To do >>
Copy each line of the data below with the word "根据属性指定".

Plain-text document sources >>
* * *
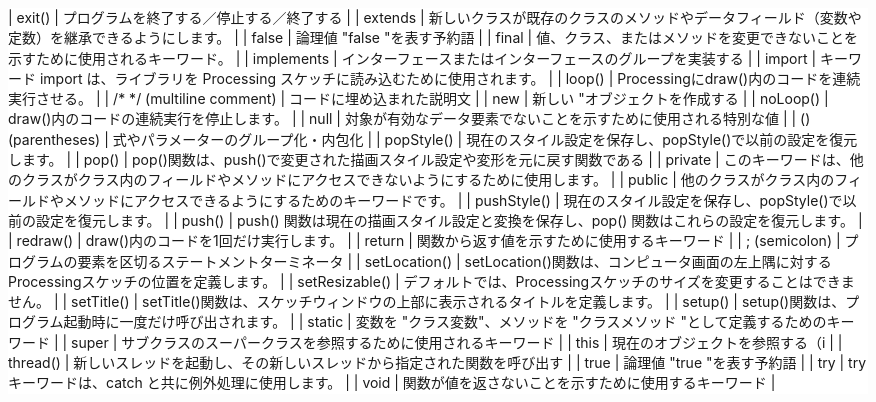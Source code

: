 | exit()                      | プログラムを終了する／停止する／終了する                                                                                          |
| extends                     | 新しいクラスが既存のクラスのメソッドやデータフィールド（変数や定数）を継承できるようにします。                                    |
| false                       | 論理値 "false "を表す予約語                                                                                                       |
| final                       | 値、クラス、またはメソッドを変更できないことを示すために使用されるキーワード。                                                    |
| implements                  | インターフェースまたはインターフェースのグループを実装する                                                                        |
| import                      | キーワード import は、ライブラリを Processing スケッチに読み込むために使用されます。                                              |
| loop()                      | Processingにdraw()内のコードを連続実行させる。                                                                                    |
| /\* \*/ (multiline comment) | コードに埋め込まれた説明文                                                                                                        |
| new                         | 新しい "オブジェクトを作成する                                                                                                    |
| noLoop()                    | draw()内のコードの連続実行を停止します。                                                                                          |
| null                        | 対象が有効なデータ要素でないことを示すために使用される特別な値                                                                    |
| () (parentheses)            | 式やパラメーターのグループ化・内包化                                                                                              |
| popStyle()                  | 現在のスタイル設定を保存し、popStyle()で以前の設定を復元します。                                                                  |
| pop()                       | pop()関数は、push()で変更された描画スタイル設定や変形を元に戻す関数である                                                         |
| private                     | このキーワードは、他のクラスがクラス内のフィールドやメソッドにアクセスできないようにするために使用します。                        |
| public                      | 他のクラスがクラス内のフィールドやメソッドにアクセスできるようにするためのキーワードです。                                        |
| pushStyle()                 | 現在のスタイル設定を保存し、popStyle()で以前の設定を復元します。                                                                  |
| push()                      | push() 関数は現在の描画スタイル設定と変換を保存し、pop() 関数はこれらの設定を復元します。                                         |
| redraw()                    | draw()内のコードを1回だけ実行します。                                                                                             |
| return                      | 関数から返す値を示すために使用するキーワード                                                                                      |
| ; (semicolon)               | プログラムの要素を区切るステートメントターミネータ                                                                                |
| setLocation()               | setLocation()関数は、コンピュータ画面の左上隅に対するProcessingスケッチの位置を定義します。                                       |
| setResizable()              | デフォルトでは、Processingスケッチのサイズを変更することはできません。                                                            |
| setTitle()                  | setTitle()関数は、スケッチウィンドウの上部に表示されるタイトルを定義します。                                                      |
| setup()                     | setup()関数は、プログラム起動時に一度だけ呼び出されます。                                                                         |
| static                      | 変数を "クラス変数"、メソッドを "クラスメソッド "として定義するためのキーワード                                                   |
| super                       | サブクラスのスーパークラスを参照するために使用されるキーワード                                                                    |
| this                        | 現在のオブジェクトを参照する（i                                                                                                   |
| thread()                    | 新しいスレッドを起動し、その新しいスレッドから指定された関数を呼び出す                                                            |
| true                        | 論理値 "true "を表す予約語                                                                                                        |
| try                         | try キーワードは、catch と共に例外処理に使用します。                                                                              |
| void                        | 関数が値を返さないことを示すために使用するキーワード                                                                              |
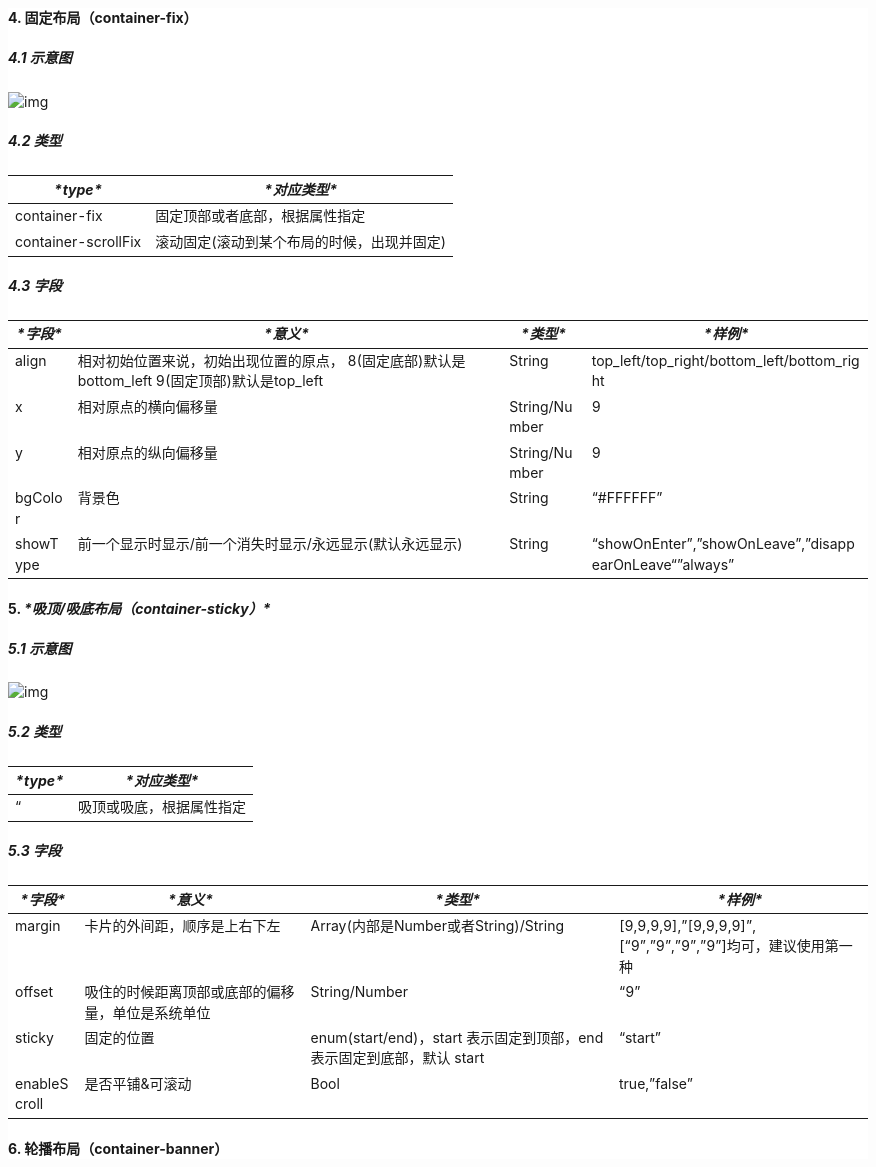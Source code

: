 #### 4. 固定布局（container-fix）

##### 4.1 示意图

![img](https://cloud-pic.wpsgo.com/L1FuTWlhYkFUQlNRVnRoWDZRQk5zRWJ1MUJNSnkyMEdFMXFhbHR3cTBhdElJdVpRR3RVT25UajNRTStkWTBQb2QwMmhBaGlhdVJ1VlFPNDZWTzRJWGRVWCs1SmxIU1VyZDNKMXhlL2ozUlJwYjVoWE1GdzVjOUJjL2tLOVBESWJHdlZreXZLNEhTZXdFQ2J6eHB0NzdVYklpNFd5dzVuUUptT0dFejlqZ2VSTVlqdWxTR0J5VmlIYVpjTm1aSEhvb1ZwN2ZBZS9sdUpSdjJJeXVoUDVYdkR3VjUwdWNvMzkyRklaVE10M2pVVG5WNjlXZjNMS2tET3Zwb2ZtZllhVVRlVkJ3RGtlN1lPek5CZk9uWjlod1lvQkNocTVWcjFrUENmZldCa2hQalViMTQ4NE5TUFlzNmNZYVBhUmVRPT0=/attach/object/bbfa40cc96ebbe5c4ca11cd55d1013a394efe3d6?)

##### 4.2 类型

| ***\*type\****      | ***\*对应类型\****                         |
| ------------------- | ------------------------------------------ |
| container-fix       | 固定顶部或者底部，根据属性指定             |
| container-scrollFix | 滚动固定(滚动到某个布局的时候，出现并固定) |

##### 4.3 字段

| ***\*字段\**** | ***\*意义\****                                               | ***\*类型\**** | ***\*样例\****                                         |
| -------------- | ------------------------------------------------------------ | -------------- | ------------------------------------------------------ |
| align          | 相对初始位置来说，初始出现位置的原点， 8(固定底部)默认是bottom_left 9(固定顶部)默认是top_left | String         | top_left/top_right/bottom_left/bottom_right            |
| x              | 相对原点的横向偏移量                                         | String/Number  | 9                                                      |
| y              | 相对原点的纵向偏移量                                         | String/Number  | 9                                                      |
| bgColor        | 背景色                                                       | String         | “#FFFFFF”                                              |
| showType       | 前一个显示时显示/前一个消失时显示/永远显示(默认永远显示)     | String         | “showOnEnter”,”showOnLeave”,”disappearOnLeave“”always” |

#### 5. ***\*吸顶/吸底布局（container-sticky）\****

##### 5.1 示意图

![img](https://cloud-pic.wpsgo.com/L1FuTWlhYkFUQlNRVnRoWDZRQk5zRWJ1MUJNSnkyMEdFMXFhbHR3cTBhdElJdVpRR3RVT25UajNRTStkWTBQb2QwMmhBaGlhdVJ1VlFPNDZWTzRJWGRVWCs1SmxIU1VyZDNKMXhlL2ozUlJwYjVoWE1GdzVjOUJjL2tLOVBESWJHdlZreXZLNEhTZXdFQ2J6eHB0NzdVYklpNFd5dzVuUUptT0dFejlqZ2VSTVlqdWxTR0J5VmlIYVpjTm1aSEhvb1ZwN2ZBZS9sdUpSdjJJeXVoUDVYdkR3VjUwdWNvMzkyRklaVE10M2pVVG5WNjlXZjNMS2tET3Zwb2ZtZllhVVRlVkJ3RGtlN1lPek5CZk9uWjlod1lvQkNocTVWcjFrUENmZldCa2hQalViMTQ4NE5TUFlzNmNZYVBhUmVRPT0=/attach/object/68af70293620c59112c177d7c86eb459d1df1ee5?)

##### 5.2 类型

| ***\*type\**** | ***\*对应类型\****       |
| -------------- | ------------------------ |
| “              | 吸顶或吸底，根据属性指定 |

##### 5.3 字段

| ***\*字段\**** | ***\*意义\****                                   | ***\*类型\****                                               | ***\*样例\****                                              |
| -------------- | ------------------------------------------------ | ------------------------------------------------------------ | ----------------------------------------------------------- |
| margin         | 卡片的外间距，顺序是上右下左                     | Array(内部是Number或者String)\/String                        | [9,9,9,9],”[9,9,9,9]”,[“9”,”9”,”9”,”9”]均可，建议使用第一种 |
| offset         | 吸住的时候距离顶部或底部的偏移量，单位是系统单位 | String/Number                                                | “9”                                                         |
| sticky         | 固定的位置                                       | enum(start/end)，start 表示固定到顶部，end 表示固定到底部，默认 start | “start”                                                     |
| enableScroll   | 是否平铺&可滚动                                  | Bool                                                         | true,”false”                                                |

#### 6. 轮播布局（container-banner）
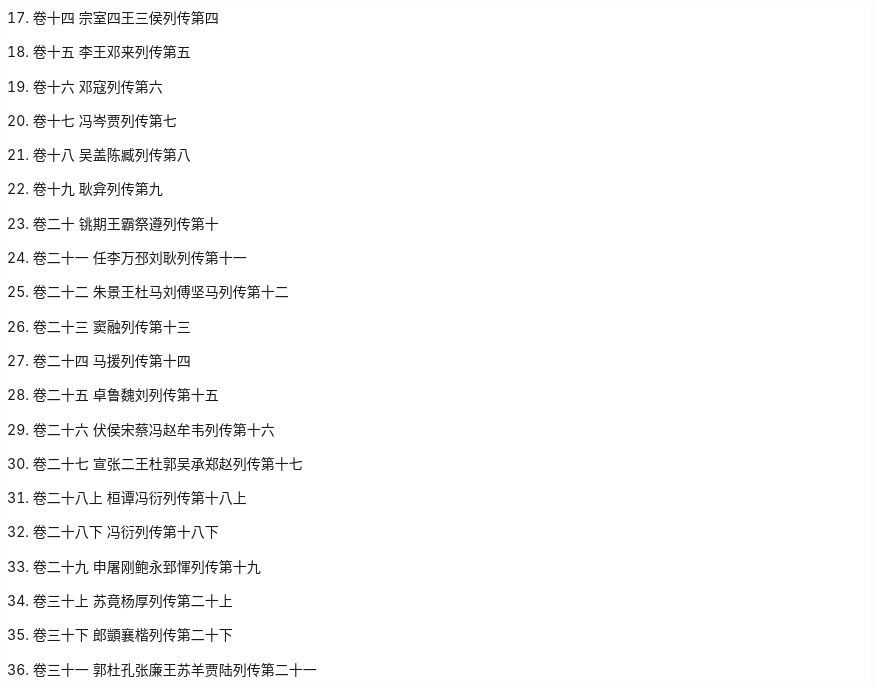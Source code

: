 17. <span id="Table_of_Contents-17"></span>
卷十四 宗室四王三侯列传第四

18. <span id="Table_of_Contents-18"></span>
卷十五 李王邓来列传第五

19. <span id="Table_of_Contents-19"></span>
卷十六 邓寇列传第六

20. <span id="Table_of_Contents-20"></span>
卷十七 冯岑贾列传第七

21. <span id="Table_of_Contents-21"></span>
卷十八 吴盖陈臧列传第八

22. <span id="Table_of_Contents-22"></span>
卷十九 耿弇列传第九

23. <span id="Table_of_Contents-23"></span>
卷二十 铫期王霸祭遵列传第十

24. <span id="Table_of_Contents-24"></span>
卷二十一 任李万邳刘耿列传第十一

25. <span id="Table_of_Contents-25"></span>
卷二十二 朱景王杜马刘傅坚马列传第十二

26. <span id="Table_of_Contents-26"></span>
卷二十三 窦融列传第十三

27. <span id="Table_of_Contents-27"></span>
卷二十四 马援列传第十四

28. <span id="Table_of_Contents-28"></span>
卷二十五 卓鲁魏刘列传第十五

29. <span id="Table_of_Contents-29"></span>
卷二十六 伏侯宋蔡冯赵牟韦列传第十六

30. <span id="Table_of_Contents-30"></span>
卷二十七 宣张二王杜郭吴承郑赵列传第十七

31. <span id="Table_of_Contents-31"></span>
卷二十八上 桓谭冯衍列传第十八上

32. <span id="Table_of_Contents-32"></span>
卷二十八下 冯衍列传第十八下

33. <span id="Table_of_Contents-33"></span>
卷二十九 申屠刚鲍永郅惲列传第十九

34. <span id="Table_of_Contents-34"></span>
卷三十上 苏竟杨厚列传第二十上

35. <span id="Table_of_Contents-35"></span>
卷三十下 郎顗襄楷列传第二十下

36. <span id="Table_of_Contents-36"></span>
卷三十一 郭杜孔张廉王苏羊贾陆列传第二十一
* * *
Exercise response >>
| container-fix       | 固定顶部或者底部，根据属性指定             |
| “              | 吸顶或吸底，根据属性指定 |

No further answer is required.